DAB-stained IHC images exhibit variability in staining patterns and image quality due to differences in microscopy equipment and sample magnification dependent on laboratory protocols. Assessing the general applicability of a model to such heterogeneous data is a crucial metric for evaluating its practical utility. To ascertain the generalizability of our model, we applied it to external datasets acquired from other laboratories without additional training. Fig. 6 shows that our model exhibits satisfactory performance (0.77 for external dataset A, 0.80 for external dataset B) when analyzing external datasets. This finding has not been reported in other comparable studies and demonstrates the practical utility and generalizability of our model.
Given the difficulties in the practical application of the previously proposed algorithms, dopaminergic neurons in SNc are counted manually even today. In this context, to enhance the practicality and usability of our proposed algorithm, we designed an easy-to-use GUI (Fig. 7). Our program supports most image extensions, and users can easily move and resize the image on the program. Additionally, we have provided the function to instantly modify key hyperparameters to account for data diversity. For instance, the user can designate a region of interest on the image using the drawing tool, and the binarize threshold and cell size threshold, which determine the sensitivity of prediction, can be adjusted. Finally, marking can be easily modified for cell counting. Users can delete the marking by clicking the right mouse button or add a new marking by clicking the left mouse button.
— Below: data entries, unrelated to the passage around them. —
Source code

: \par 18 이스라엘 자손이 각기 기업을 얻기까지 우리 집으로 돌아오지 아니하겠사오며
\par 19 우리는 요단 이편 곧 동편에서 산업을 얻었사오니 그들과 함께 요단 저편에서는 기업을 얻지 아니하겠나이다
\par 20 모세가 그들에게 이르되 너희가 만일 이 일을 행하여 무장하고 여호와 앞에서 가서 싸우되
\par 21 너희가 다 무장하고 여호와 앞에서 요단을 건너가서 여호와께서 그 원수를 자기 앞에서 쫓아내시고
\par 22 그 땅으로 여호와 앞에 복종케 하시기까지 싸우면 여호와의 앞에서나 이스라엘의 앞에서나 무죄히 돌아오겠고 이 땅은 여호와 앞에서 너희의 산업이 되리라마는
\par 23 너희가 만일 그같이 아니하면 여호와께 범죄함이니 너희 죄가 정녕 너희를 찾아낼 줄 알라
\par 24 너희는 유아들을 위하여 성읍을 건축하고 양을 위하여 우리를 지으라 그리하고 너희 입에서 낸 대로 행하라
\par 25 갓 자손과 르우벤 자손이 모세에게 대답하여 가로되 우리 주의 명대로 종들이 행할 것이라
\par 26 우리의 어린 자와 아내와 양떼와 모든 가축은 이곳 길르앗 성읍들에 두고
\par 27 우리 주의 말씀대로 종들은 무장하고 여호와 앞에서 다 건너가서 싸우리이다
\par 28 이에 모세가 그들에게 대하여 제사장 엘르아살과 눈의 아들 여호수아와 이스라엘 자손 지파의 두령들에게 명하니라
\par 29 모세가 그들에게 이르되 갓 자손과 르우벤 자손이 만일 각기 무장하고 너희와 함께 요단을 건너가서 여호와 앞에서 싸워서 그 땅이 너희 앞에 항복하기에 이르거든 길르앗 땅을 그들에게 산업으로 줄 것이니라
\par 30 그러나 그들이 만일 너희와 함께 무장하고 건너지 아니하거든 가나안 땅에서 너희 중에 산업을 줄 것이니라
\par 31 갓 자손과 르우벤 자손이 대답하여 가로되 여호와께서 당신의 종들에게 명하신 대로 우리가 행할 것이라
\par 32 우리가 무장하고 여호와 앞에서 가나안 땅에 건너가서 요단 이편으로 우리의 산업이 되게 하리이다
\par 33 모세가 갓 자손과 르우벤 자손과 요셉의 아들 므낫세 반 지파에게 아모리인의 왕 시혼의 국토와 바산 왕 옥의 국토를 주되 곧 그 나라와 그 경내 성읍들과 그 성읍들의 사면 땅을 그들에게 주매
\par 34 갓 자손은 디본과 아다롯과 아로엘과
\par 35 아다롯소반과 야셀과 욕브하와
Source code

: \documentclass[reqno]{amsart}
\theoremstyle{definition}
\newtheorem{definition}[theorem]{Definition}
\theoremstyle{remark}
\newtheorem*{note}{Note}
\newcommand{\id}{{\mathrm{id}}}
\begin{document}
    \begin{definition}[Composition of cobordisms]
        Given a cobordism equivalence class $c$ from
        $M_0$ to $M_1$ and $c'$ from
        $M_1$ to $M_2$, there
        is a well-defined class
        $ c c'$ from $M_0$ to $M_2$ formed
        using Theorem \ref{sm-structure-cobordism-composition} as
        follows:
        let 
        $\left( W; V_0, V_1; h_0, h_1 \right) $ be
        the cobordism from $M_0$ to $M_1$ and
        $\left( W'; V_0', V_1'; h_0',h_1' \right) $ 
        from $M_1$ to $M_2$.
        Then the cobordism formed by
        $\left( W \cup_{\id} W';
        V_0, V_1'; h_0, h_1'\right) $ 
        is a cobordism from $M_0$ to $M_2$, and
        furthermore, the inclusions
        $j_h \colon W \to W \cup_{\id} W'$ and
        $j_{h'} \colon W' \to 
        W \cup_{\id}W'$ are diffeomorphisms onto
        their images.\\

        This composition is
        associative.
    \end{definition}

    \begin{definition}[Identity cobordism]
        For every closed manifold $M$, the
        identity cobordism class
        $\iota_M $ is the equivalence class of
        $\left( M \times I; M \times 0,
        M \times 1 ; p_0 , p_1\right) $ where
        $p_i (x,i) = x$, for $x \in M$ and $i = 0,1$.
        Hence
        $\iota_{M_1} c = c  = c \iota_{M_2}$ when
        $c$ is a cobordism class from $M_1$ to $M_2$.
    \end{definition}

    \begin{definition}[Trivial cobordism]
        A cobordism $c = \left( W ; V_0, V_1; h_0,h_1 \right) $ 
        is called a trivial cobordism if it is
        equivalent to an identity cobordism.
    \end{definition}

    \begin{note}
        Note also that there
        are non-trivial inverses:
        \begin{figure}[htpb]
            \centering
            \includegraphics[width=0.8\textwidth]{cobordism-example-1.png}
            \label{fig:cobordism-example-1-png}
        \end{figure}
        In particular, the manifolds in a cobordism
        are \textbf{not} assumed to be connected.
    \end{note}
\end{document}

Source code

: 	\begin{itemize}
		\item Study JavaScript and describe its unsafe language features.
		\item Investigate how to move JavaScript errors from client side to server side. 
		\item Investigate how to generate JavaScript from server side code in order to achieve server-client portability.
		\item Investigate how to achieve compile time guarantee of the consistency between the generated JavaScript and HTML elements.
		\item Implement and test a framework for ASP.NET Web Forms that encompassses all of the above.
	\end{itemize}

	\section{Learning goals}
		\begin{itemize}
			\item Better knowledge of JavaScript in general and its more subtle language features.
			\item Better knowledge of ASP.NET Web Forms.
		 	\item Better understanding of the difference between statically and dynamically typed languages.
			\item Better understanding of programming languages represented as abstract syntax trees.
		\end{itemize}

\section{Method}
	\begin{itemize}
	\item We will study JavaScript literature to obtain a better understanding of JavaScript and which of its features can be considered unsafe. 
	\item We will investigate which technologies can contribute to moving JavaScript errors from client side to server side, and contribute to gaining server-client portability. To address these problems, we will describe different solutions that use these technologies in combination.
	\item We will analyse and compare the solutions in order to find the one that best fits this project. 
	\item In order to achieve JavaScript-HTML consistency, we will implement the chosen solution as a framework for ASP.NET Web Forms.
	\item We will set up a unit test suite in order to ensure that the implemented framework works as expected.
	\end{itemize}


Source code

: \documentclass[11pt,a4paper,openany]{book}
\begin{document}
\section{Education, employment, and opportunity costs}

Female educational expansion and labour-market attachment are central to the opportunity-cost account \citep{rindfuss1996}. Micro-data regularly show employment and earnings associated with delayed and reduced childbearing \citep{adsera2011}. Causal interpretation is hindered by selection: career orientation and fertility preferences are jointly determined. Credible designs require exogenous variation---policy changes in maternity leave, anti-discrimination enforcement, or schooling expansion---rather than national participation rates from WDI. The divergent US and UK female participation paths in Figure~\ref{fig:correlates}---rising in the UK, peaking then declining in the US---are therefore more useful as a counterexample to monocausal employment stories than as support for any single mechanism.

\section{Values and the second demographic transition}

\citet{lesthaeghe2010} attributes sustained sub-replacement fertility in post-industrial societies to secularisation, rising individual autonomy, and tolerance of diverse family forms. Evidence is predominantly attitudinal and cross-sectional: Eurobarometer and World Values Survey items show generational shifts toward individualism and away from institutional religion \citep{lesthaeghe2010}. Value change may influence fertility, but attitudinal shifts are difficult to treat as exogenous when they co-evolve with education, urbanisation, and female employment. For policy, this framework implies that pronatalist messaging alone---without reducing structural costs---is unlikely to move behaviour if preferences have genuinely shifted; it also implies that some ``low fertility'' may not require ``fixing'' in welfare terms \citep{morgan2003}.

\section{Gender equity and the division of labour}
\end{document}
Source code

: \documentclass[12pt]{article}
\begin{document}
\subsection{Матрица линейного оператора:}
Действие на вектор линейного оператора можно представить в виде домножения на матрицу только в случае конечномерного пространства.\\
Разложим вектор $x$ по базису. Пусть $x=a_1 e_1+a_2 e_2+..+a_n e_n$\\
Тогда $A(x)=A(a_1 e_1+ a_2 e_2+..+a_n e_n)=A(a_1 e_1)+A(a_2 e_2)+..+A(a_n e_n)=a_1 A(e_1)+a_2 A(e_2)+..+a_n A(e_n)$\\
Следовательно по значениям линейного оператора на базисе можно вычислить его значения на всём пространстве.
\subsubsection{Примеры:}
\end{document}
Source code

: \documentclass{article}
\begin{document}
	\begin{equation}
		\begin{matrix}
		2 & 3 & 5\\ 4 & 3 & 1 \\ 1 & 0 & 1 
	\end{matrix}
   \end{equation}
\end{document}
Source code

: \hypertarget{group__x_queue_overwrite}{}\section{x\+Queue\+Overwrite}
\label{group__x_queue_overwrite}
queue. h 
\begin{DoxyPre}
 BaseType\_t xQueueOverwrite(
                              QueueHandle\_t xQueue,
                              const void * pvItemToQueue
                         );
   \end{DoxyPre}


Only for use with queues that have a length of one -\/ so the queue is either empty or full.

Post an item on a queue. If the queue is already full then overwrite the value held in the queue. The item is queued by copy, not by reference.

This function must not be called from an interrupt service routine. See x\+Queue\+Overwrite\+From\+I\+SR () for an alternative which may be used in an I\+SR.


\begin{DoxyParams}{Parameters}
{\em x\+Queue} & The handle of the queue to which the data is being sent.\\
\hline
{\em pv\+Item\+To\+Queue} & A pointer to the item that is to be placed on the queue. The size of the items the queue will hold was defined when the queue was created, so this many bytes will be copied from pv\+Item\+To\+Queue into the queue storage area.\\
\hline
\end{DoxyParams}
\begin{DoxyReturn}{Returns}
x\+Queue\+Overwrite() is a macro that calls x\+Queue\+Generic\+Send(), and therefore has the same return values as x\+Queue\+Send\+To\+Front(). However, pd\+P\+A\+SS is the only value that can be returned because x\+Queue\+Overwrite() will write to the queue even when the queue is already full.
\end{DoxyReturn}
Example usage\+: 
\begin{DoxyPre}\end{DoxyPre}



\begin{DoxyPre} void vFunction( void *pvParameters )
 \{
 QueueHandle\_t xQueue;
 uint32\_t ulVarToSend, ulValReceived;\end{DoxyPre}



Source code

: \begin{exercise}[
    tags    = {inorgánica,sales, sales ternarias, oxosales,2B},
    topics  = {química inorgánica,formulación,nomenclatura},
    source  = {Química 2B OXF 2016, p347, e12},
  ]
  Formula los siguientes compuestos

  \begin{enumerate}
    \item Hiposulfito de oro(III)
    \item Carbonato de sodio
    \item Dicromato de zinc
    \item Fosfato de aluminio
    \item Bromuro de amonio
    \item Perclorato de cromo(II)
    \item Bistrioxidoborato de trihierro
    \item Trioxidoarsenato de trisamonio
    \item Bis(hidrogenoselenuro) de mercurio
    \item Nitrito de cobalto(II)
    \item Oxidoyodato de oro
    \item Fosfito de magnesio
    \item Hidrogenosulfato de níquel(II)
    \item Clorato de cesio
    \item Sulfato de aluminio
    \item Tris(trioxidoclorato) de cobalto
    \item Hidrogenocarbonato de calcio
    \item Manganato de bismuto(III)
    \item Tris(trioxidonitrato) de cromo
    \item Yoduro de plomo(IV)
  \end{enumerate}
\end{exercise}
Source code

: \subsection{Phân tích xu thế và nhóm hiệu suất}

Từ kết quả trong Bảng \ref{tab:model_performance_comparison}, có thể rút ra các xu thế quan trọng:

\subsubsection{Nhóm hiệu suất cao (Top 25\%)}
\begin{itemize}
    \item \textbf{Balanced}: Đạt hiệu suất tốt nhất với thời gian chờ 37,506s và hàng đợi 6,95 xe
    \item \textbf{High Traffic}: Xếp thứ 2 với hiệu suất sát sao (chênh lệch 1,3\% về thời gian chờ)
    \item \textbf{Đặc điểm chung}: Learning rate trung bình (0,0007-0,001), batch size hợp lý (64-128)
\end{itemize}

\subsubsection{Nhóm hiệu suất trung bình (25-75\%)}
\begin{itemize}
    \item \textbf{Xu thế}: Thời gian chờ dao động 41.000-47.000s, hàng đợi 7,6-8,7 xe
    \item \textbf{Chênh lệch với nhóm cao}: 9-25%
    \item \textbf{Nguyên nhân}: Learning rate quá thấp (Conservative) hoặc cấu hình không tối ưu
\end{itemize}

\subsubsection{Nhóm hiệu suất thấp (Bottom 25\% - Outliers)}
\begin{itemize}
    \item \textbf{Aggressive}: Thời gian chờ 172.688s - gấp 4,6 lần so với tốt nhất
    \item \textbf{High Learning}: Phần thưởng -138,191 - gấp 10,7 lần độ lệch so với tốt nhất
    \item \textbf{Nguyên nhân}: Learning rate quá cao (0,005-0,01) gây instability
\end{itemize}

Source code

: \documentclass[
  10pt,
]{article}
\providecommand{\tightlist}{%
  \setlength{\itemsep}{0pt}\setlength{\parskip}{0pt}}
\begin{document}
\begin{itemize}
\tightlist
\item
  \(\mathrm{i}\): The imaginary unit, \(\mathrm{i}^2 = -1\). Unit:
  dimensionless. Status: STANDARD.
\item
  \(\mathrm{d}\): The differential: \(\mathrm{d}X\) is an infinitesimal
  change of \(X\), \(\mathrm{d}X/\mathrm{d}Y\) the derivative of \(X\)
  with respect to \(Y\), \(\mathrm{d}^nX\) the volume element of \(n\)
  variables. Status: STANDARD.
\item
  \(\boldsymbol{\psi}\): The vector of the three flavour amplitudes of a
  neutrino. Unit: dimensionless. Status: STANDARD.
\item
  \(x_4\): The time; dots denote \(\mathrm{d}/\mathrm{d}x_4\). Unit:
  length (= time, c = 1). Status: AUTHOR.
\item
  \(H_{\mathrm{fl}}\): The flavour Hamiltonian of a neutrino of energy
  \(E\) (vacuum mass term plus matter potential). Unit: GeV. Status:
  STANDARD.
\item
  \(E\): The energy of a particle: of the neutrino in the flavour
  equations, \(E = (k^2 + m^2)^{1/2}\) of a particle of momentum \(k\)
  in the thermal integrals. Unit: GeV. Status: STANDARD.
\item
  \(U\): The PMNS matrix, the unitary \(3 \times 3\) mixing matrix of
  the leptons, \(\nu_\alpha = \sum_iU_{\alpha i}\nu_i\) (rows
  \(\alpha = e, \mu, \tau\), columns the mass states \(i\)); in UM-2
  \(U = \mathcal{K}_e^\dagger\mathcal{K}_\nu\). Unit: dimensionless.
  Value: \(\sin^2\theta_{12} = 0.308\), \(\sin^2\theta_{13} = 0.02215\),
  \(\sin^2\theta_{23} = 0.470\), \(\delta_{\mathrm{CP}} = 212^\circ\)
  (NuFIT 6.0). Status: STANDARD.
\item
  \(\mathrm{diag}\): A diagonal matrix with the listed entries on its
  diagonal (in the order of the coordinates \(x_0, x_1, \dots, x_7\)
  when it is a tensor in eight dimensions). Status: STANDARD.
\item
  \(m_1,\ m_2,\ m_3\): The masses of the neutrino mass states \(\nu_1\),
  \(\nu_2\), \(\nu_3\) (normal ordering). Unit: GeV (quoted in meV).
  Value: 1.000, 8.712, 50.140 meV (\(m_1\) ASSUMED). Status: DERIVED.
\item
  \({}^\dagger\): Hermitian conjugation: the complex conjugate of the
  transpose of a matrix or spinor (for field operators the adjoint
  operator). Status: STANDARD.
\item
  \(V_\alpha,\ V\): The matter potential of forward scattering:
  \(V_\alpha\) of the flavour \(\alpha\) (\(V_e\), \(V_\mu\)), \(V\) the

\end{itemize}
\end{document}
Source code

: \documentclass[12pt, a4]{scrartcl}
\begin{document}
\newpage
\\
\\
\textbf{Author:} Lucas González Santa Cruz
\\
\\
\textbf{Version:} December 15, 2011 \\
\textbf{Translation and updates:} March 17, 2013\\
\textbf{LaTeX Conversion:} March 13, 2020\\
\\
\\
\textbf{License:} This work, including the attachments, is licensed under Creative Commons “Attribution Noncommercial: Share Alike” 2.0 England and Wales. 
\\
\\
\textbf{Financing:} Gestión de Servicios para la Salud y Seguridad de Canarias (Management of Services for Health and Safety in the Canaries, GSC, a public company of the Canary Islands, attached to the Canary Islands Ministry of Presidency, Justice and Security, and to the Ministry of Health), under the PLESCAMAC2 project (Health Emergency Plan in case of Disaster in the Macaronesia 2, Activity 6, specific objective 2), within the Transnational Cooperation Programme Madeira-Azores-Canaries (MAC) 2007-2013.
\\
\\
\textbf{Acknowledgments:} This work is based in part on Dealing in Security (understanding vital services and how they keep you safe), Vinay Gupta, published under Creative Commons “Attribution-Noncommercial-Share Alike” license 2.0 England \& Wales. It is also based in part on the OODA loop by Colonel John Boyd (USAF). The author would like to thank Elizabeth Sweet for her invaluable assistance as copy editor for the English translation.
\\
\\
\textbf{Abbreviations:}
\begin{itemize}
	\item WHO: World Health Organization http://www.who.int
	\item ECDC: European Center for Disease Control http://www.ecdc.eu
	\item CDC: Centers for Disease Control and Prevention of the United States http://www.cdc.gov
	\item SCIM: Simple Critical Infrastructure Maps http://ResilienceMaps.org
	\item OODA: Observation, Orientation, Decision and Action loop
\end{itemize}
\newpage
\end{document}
Should present the experimental findings in tables or figures, but simple findings can be mentioned directly in the text. Only results necessary to establish the main points of the manuscript should be included. Numerical data should be analyzed using appropriate statistical tests.
Quantitative analysis of TH+ cells in the SNc region is an essential step in the verification of animal models of PD. However, since SNc has a high density of neurons, it is difficult to distinguish cells on IHC images. This increases the difficulty of analysis, requiring extensive time and labor for manual quantification, and above all, lacking objectivity. Therefore, an objective measurement method specialized in the SNc region must be urgently developed. Therefore, in the present study, we developed a cell detection algorithm using CNN and provided a user-friendly GUI for the ease of practical application. Two skilled experimenters marked the positions of TH+ cell bodies in SNc in the MPTP and control (saline) groups. Then, pixels corresponding to TH+ cells were predicted using the CNN model, and blobs large enough to be cells were counted. The proposed algorithm achieved a prominent F1 score (76.51%) when quantifying the consistency of cell position and presence with the human-set ground truth. In addition, model reliability was demonstrated by distinguishing the MPTP group from the control group (p<0.0001).
In this study, we introduced a customized CNN model. While up-to-date model architectures such as VGG16 and MobileNet can be utilized for classification tasks, we discovered that their application resulted in lower accuracy compared to our customized CNN model. This may be due to the larger crop size required by up-to-date architectures and the fact that the pretraining image data is from a different domain than the images used in our study. As a result, we opted for a customized CNN model and fine-tuned the crop size and hyperparameters to optimize performance.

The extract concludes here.